▶ Work item
Make an exact copy of the listing, without images.

--- Dataset records ---

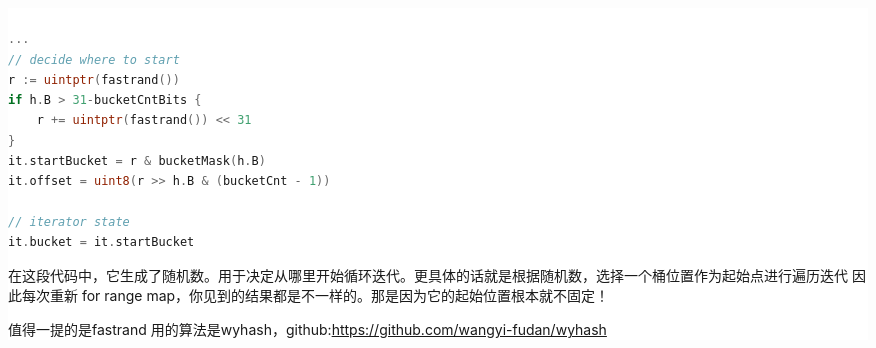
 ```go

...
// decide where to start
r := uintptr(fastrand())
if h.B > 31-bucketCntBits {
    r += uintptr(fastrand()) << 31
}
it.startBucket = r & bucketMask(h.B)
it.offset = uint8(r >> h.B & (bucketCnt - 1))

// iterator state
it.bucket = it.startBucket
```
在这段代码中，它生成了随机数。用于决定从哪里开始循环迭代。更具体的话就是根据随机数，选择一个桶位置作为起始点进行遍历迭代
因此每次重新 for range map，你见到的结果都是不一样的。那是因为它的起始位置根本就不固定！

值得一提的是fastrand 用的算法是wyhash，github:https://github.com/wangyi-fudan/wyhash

---

▶ Output below
 ```go

...
// decide where to start
r := uintptr(fastrand())
if h.B > 31-bucketCntBits {
    r += uintptr(fastrand()) << 31
}
it.startBucket = r & bucketMask(h.B)
it.offset = uint8(r >> h.B & (bucketCnt - 1))

// iterator state
it.bucket = it.startBucket
```
在这段代码中，它生成了随机数。用于决定从哪里开始循环迭代。更具体的话就是根据随机数，选择一个桶位置作为起始点进行遍历迭代
因此每次重新 for range map，你见到的结果都是不一样的。那是因为它的起始位置根本就不固定！

值得一提的是fastrand 用的算法是wyhash，github:https://github.com/wangyi-fudan/wyhash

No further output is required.